I tried different configs aswell and was able to extract all videos by increasing the timeWindowms.

The pc im using got 64GB of RAM, so that should not be a problem. I will do more tests tomorrow and try your config on the whole dataset of 19 Videos. Then update here and most likely close this issue. Thanks for the help and guidance.

Lanceeeelot commented 3 months ago

Thanks to your configuration i was able to fully extract all videos without any error. The process created 19.379 thumbnails, before it would stop around 9000 (with the same timeWindowms). While testing different configurations i didn't came across any other mayor Issues or notable takeaways for this Issue.

Could you highlight which part of the extraction definition was incorrect before closing this issue?

ppanopticon commented 3 months ago

Glad to hear.

Well incorrect is a bit of a misnomer. Let's say "not ideal". Fundamentally, there are two (somehow contradictory) paradigms that are used during extraction and that one needs to be aware of:

  1. Retrievable are objects that describe part of a media file (e.g., a segment or the entire file itself). They contain all the Descriptors and potentially Relationships to other Retrievables. Typcially, Retrievable are shared between operators, that is, different operators may see and edit the same instance at different points in time.
  2. Pipelines define sequential streams of Retrievables (that can branch and merge). That stream can be shaped using certain operators (e.g., filters)

That is, the entire object graph generated during an extraction is kept in memory . Every Retrievable that reaches the end is persisted with ALL its relationships, descriptors etc.

Since the extraction process for certain media types define explicit relationships between Retrievables (e.g., video segment to video file), one might end-up in the situation where a Retrievable can be persisted twice because of relationships between them. Hence, when designing the pipeline, one must shape the stream such that only the desired Retrievables make it to the end. In case of a video, it makes sense to persist on a per-file basis.

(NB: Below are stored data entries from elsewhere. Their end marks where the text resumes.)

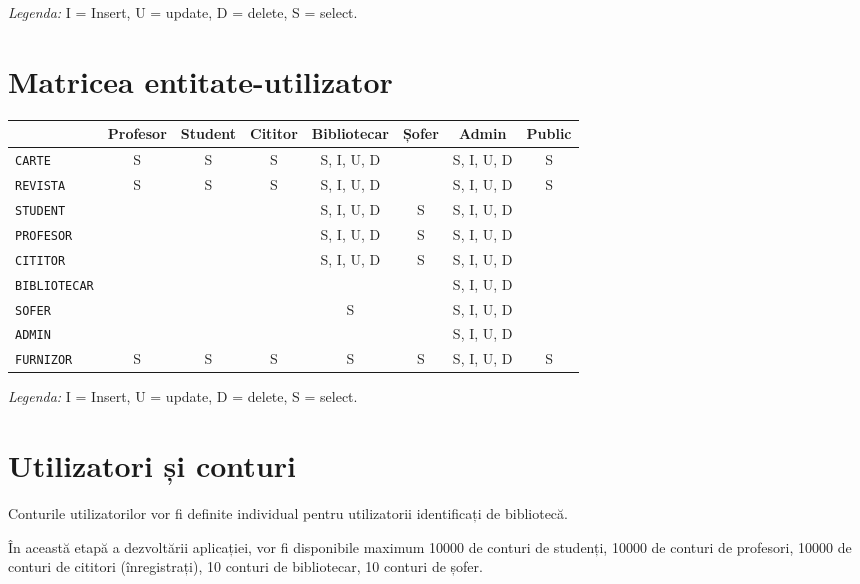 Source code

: \emph{Legenda:} I = Insert, U = update, D = delete, S = select.


\section{Matricea entitate-utilizator}
\label{sec:matr-eu}

\begin{center}
  \small
  \begin{tabular}{|l|c|c|c|c|c|c|c|}
    \hline
    & Profesor & Student & Cititor & Bibliotecar & Șofer & Admin & Public \\
    \hline\hline
    \texttt{CARTE} & S & S & S & S, I, U, D & & S, I, U, D & S \\
    \hline
    \texttt{REVISTA} & S & S & S & S, I, U, D & & S, I, U, D & S \\
    \hline
    \texttt{STUDENT} & & & & S, I, U, D & S & S, I, U, D & \\
    \hline
    \texttt{PROFESOR} & & & & S, I, U, D & S & S, I, U, D & \\
    \hline
    \texttt{CITITOR} & & & & S, I, U, D & S & S, I, U, D & \\
    \hline
    \texttt{BIBLIOTECAR} & & & & & & S, I, U, D & \\
    \hline
    \texttt{SOFER} & & & & S & & S, I, U, D & \\
    \hline
    \texttt{ADMIN} & & & & & & S, I, U, D & \\
    \hline
    \texttt{FURNIZOR} & S & S & S & S & S & S, I, U, D & S \\
    \hline
  \end{tabular}
\end{center}

\emph{Legenda:} I = Insert, U = update, D = delete, S = select.


\section{Utilizatori și conturi}
\label{sec:ut-cont}

Conturile utilizatorilor vor fi definite individual pentru utilizatorii
identificați de bibliotecă.

În această etapă a dezvoltării aplicației, vor fi disponibile maximum
10000 de conturi de studenți, 10000 de conturi de profesori, 10000 de
conturi de cititori (înregistrați), 10 conturi de bibliotecar,
10 conturi de șofer.


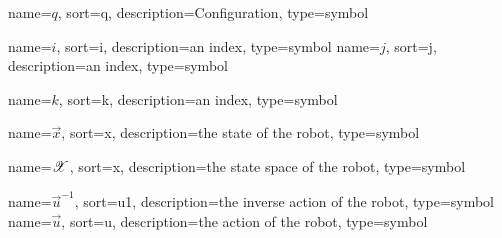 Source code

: 	{%
		name=\ensuremath{q},
		sort=q,
		description=Configuration,
		type=symbol
	}
	\newcommand{\configuration}{\gls{sym:configuration}}

	{%
		name=\ensuremath{i},
		sort=i,
		description=an index,
		type=symbol
	}
	\newcommand{\indexi}{\gls{sym:indexi}}
	{%
		name=\ensuremath{j},
		sort=j,
		description=an index,
		type=symbol
	}
	\newcommand{\indexj}{\gls{sym:indexj}}

	{%
		name=\ensuremath{k},
		sort=k,
		description=an index,
		type=symbol
	}
	\newcommand{\indexk}{\gls{sym:indexk}}

	{%
		name=\ensuremath{\vec{x}},
		sort=x,
		description=the state  of the robot,
		type=symbol
	}
	\newcommand{\state}{\gls{sym:state}}

	{%
		name=\ensuremath{\vecspace{X}},
		sort=x,
		description=the state space of the robot,
		type=symbol
	}
	\newcommand{\statespace}{\gls{sym:statespace}}

	\newcommand{\phasespace}{\statespace}

	{%
		name=\ensuremath{\vec{u}^{-1}},
		sort=u1,
		description=the inverse action  of the robot,
		type=symbol
	}
	\newcommand{\invaction}{\gls{sym:invaction}}
	{%
		name=\ensuremath{\vec{u}},
		sort=u,
		description=the action  of the robot,
		type=symbol
	}
	\newcommand{\action}{\gls{sym:action}}

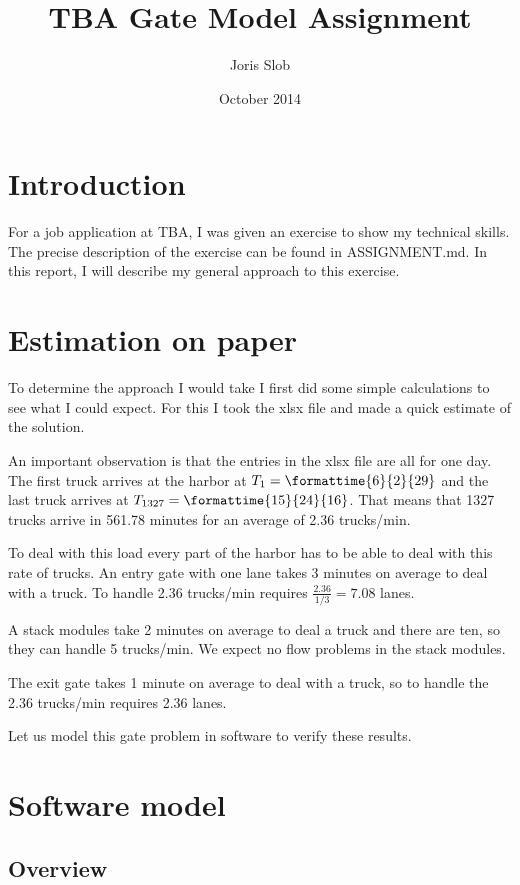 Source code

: \documentclass{article}
\begin{document}
\title{TBA Gate Model Assignment}
\author{Joris Slob}
\date{October 2014}
\maketitle

\section{Introduction}

For a job application at TBA, I was given an exercise to show my
technical skills. The precise description of the exercise can be found
in ASSIGNMENT.md. In this report, I will describe my general approach
to this exercise.

\section{Estimation on paper}

To determine the approach I would take I first did some simple
calculations to see what I could expect. For this I took the xlsx file
and made a quick estimate of the solution.

An important observation is that the entries in the xlsx file are all
for one day. The first truck arrives at the harbor at $T_1 =
\mbox{\formattime{6}{2}{29}}$ and the last truck arrives at $T_{1327}
= \mbox{\formattime{15}{24}{16}}$. That means that 1327 trucks arrive
in 561.78 minutes for an average of 2.36 trucks/min.

To deal with this load every part of the harbor has to be able to deal
with this rate of trucks. An entry gate with one lane takes 3 minutes
on average to deal with a truck. To handle 2.36 trucks/min requires
$\frac{2.36}{1/3} = 7.08$ lanes.

A stack modules take 2 minutes on average to deal a truck and there
are ten, so they can handle 5 trucks/min. We expect no flow problems
in the stack modules.

The exit gate takes 1 minute on average to deal with a truck, so to
handle the 2.36 trucks/min requires 2.36 lanes.

Let us model this gate problem in software to verify these results.

\section{Software model}

\subsection{Overview}
\end{document}
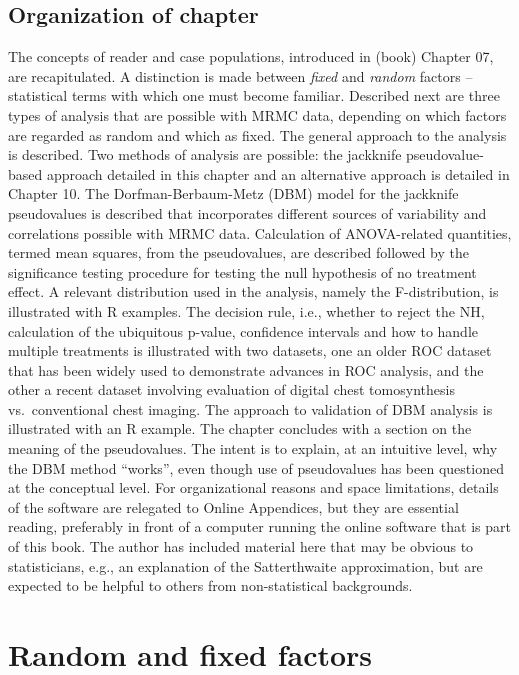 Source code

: \documentclass[
]{book}
\begin{document}
\hypertarget{organization-of-chapter}{%
\subsection{Organization of chapter}\label{organization-of-chapter}}

The concepts of reader and case populations, introduced in (book) Chapter 07, are recapitulated. A distinction is made between \emph{fixed} and \emph{random} factors -- statistical terms with which one must become familiar. Described next are three types of analysis that are possible with MRMC data, depending on which factors are regarded as random and which as fixed. The general approach to the analysis is described. Two methods of analysis are possible: the jackknife pseudovalue-based approach detailed in this chapter and an alternative approach is detailed in Chapter 10. The Dorfman-Berbaum-Metz (DBM) model for the jackknife pseudovalues is described that incorporates different sources of variability and correlations possible with MRMC data. Calculation of ANOVA-related quantities, termed mean squares, from the pseudovalues, are described followed by the significance testing procedure for testing the null hypothesis of no treatment effect. A relevant distribution used in the analysis, namely the F-distribution, is illustrated with R examples. The decision rule, i.e., whether to reject the NH, calculation of the ubiquitous p-value, confidence intervals and how to handle multiple treatments is illustrated with two datasets, one an older ROC dataset that has been widely used to demonstrate advances in ROC analysis, and the other a recent dataset involving evaluation of digital chest tomosynthesis vs.~conventional chest imaging. The approach to validation of DBM analysis is illustrated with an R example. The chapter concludes with a section on the meaning of the pseudovalues. The intent is to explain, at an intuitive level, why the DBM method ``works'', even though use of pseudovalues has been questioned at the conceptual level. For organizational reasons and space limitations, details of the software are relegated to Online Appendices, but they are essential reading, preferably in front of a computer running the online software that is part of this book. The author has included material here that may be obvious to statisticians, e.g., an explanation of the Satterthwaite approximation, but are expected to be helpful to others from non-statistical backgrounds.

\hypertarget{dbm-analysis-background-random-fixed-factors}{%
\section{Random and fixed factors}\label{dbm-analysis-background-random-fixed-factors}}
\end{document}

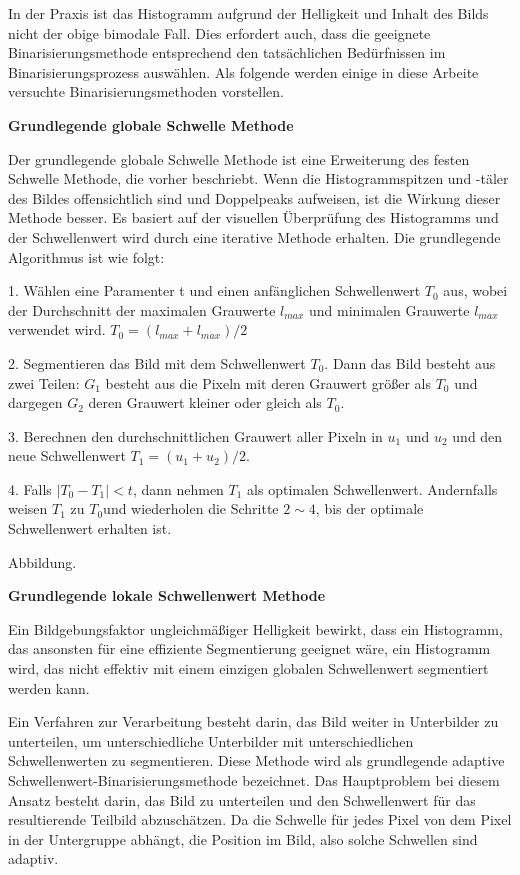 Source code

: In der Praxis ist das Histogramm aufgrund der Helligkeit und Inhalt des Bilds nicht der obige bimodale Fall. Dies erfordert auch, dass die geeignete Binarisierungsmethode entsprechend den tatsächlichen Bedürfnissen im Binarisierungsprozess auswählen. Als folgende werden einige in diese Arbeite versuchte Binarisierungsmethoden vorstellen.

\textbf{Grundlegende globale Schwelle Methode}

Der grundlegende globale Schwelle Methode ist eine Erweiterung des festen Schwelle Methode, die vorher beschriebt. Wenn die Histogrammspitzen und -täler des Bildes offensichtlich sind und Doppelpeaks aufweisen, ist die Wirkung dieser Methode besser. Es basiert auf der visuellen Überprüfung des Histogramms und der Schwellenwert wird durch eine iterative Methode erhalten. Die grundlegende Algorithmus ist wie folgt:

1. Wählen eine Paramenter t und einen anfänglichen Schwellenwert $ T_{0} $ aus, wobei der Durchschnitt der maximalen Grauwerte $ l_{max} $ und minimalen Grauwerte  $ l_{max} $ verwendet wird. $ T_{0} = (l_{max}+l_{max})/2 $

2. Segmentieren das Bild mit dem Schwellenwert $ T_{0} $. Dann das Bild besteht aus zwei Teilen: $ G_{1} $ besteht aus die Pixeln mit deren Grauwert größer als $ T_{0} $ und dargegen $ G_{2} $ deren Grauwert kleiner oder gleich als $ T_{0} $.

3. Berechnen den durchschnittlichen Grauwert aller Pixeln in $ u_{1} $ und $ u_{2} $ und den neue Schwellenwert $ T_{1} = (u_{1}+u_{2})/2 $.

4. Falls $ |T_{0} - T_{1}| < t $, dann nehmen $ T_{1} $ als optimalen Schwellenwert. Andernfalls weisen $ T_{1} $ zu $ T_{0} $und wiederholen die Schritte $ 2\sim4 $, bis der optimale Schwellenwert erhalten ist.

Abbildung. 

\textbf{Grundlegende lokale Schwellenwert Methode}

Ein Bildgebungsfaktor ungleichmäßiger Helligkeit bewirkt, dass ein Histogramm, das ansonsten für eine effiziente Segmentierung geeignet wäre, ein Histogramm wird, das nicht effektiv mit einem einzigen globalen Schwellenwert segmentiert werden kann.

Ein Verfahren zur Verarbeitung besteht darin, das Bild weiter in Unterbilder zu unterteilen, um unterschiedliche Unterbilder mit unterschiedlichen Schwellenwerten zu segmentieren. Diese Methode wird als grundlegende adaptive Schwellenwert-Binarisierungsmethode bezeichnet. Das Hauptproblem bei diesem Ansatz besteht darin, das Bild zu unterteilen und den Schwellenwert für das resultierende Teilbild abzuschätzen. Da die Schwelle für jedes Pixel von dem Pixel in der Untergruppe abhängt, die Position im Bild, also solche Schwellen sind adaptiv.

When designing a pipeline, one should therefore try to think in terms of inputs and outputs:

Therefore, the following setup makes sense in this case:

I hope this makes sense.

Lanceeeelot commented 3 months ago

Thanks for the detailed explanation! The pipeline is a lot clearer to me now. I removed my example dataset, because i'm not able to share it permanently.